Es gibt da viele Möglichkeiten, insbesondere wenn Threads und repainting und ggf. weitere Aktionen zusammenkommen, aber die pragmatischste und auf dieser Ebene einleuchtendste wäre vermutlich, zwei Variablen zu machen: speedX und speedY. Wenn man links/rechts drückt, wird speedX auf +/-speed gesetzt (und wenn man losläßt, wieder auf 0). Genauso für oben/unten mit speedY. In der Schleife werden dann der aktuelle speedX und speedY auf x bzw. y draufaddiert. 

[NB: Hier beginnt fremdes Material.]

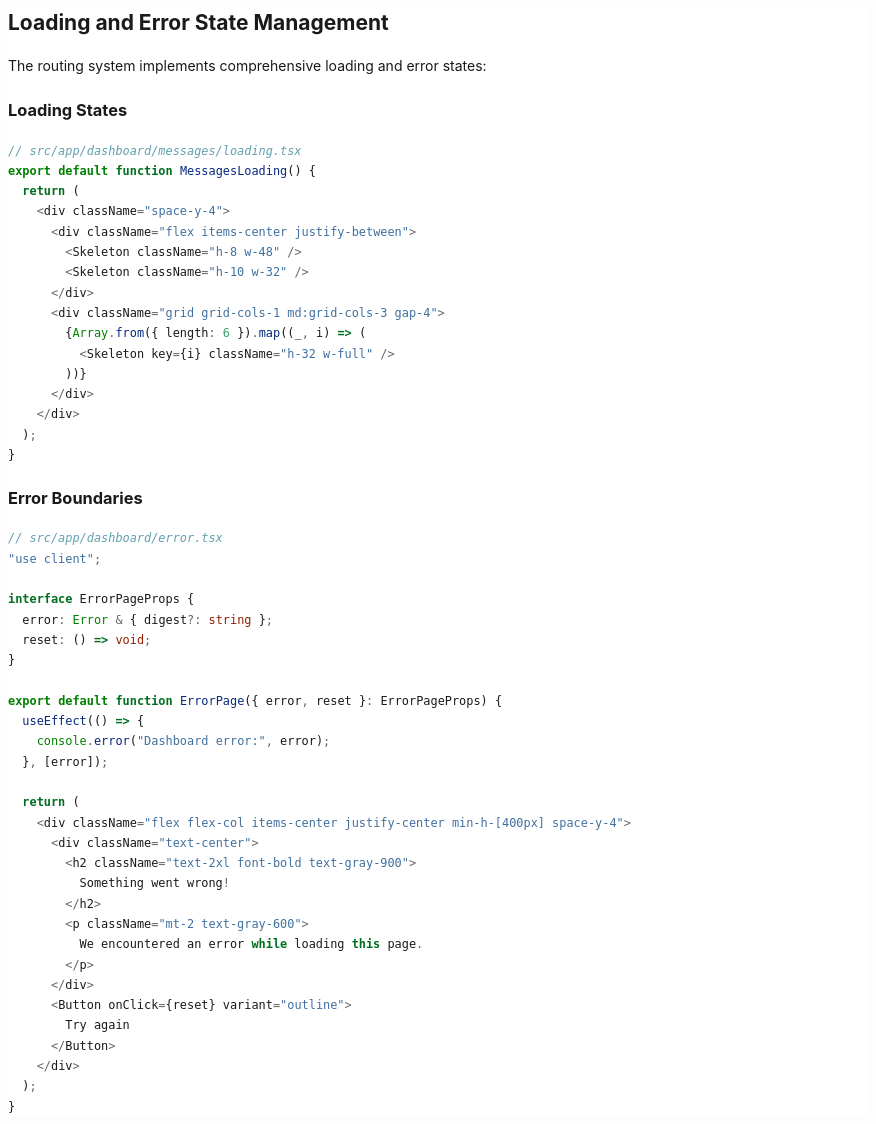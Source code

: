 ## Loading and Error State Management

The routing system implements comprehensive loading and error states:

### Loading States

```typescript
// src/app/dashboard/messages/loading.tsx
export default function MessagesLoading() {
  return (
    <div className="space-y-4">
      <div className="flex items-center justify-between">
        <Skeleton className="h-8 w-48" />
        <Skeleton className="h-10 w-32" />
      </div>
      <div className="grid grid-cols-1 md:grid-cols-3 gap-4">
        {Array.from({ length: 6 }).map((_, i) => (
          <Skeleton key={i} className="h-32 w-full" />
        ))}
      </div>
    </div>
  );
}
```

### Error Boundaries

```typescript
// src/app/dashboard/error.tsx
"use client";

interface ErrorPageProps {
  error: Error & { digest?: string };
  reset: () => void;
}

export default function ErrorPage({ error, reset }: ErrorPageProps) {
  useEffect(() => {
    console.error("Dashboard error:", error);
  }, [error]);

  return (
    <div className="flex flex-col items-center justify-center min-h-[400px] space-y-4">
      <div className="text-center">
        <h2 className="text-2xl font-bold text-gray-900">
          Something went wrong!
        </h2>
        <p className="mt-2 text-gray-600">
          We encountered an error while loading this page.
        </p>
      </div>
      <Button onClick={reset} variant="outline">
        Try again
      </Button>
    </div>
  );
}
```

Applet ist übrigens AWT und eigentlich veraltet, man sollte eher Swing (JApplet) verwenden. Da spart man sich auch den Krampf mit dem BackBuffer. Allerdings sollte das Zeichnen in beiden Fällen von einer eigenen Component gemacht werden, die nur im Applet liegt, aber... es ist ja der erste Versuch. Schau vielleicht trotzdem mal sowas wie http://www.java-forum.org/spiele-multimedia-programmierung/54795-quaxli-2d-spiele-tutorial.html


----------



## mryoyoyo700 (27. Okt 2012)

Danke schon mal für die Hilfe. Es funktioniert im Applet Viewer von Eclipse schon mal gut,
aber wenn ich es im Browser ausführe, hat das Applet keinen Focus ;(

Weiß wer woran das liegt?


----------



## Marco13 (27. Okt 2012)

"Die Ursache" ist schwer zu benennen. Einmal ins Applet reinklicken sollte schon reichen. Man kann ggf. mal versuchen, ob es durch ein
requestFocusInWindow();
in der 'start'-Methode schon behoben ist.


----------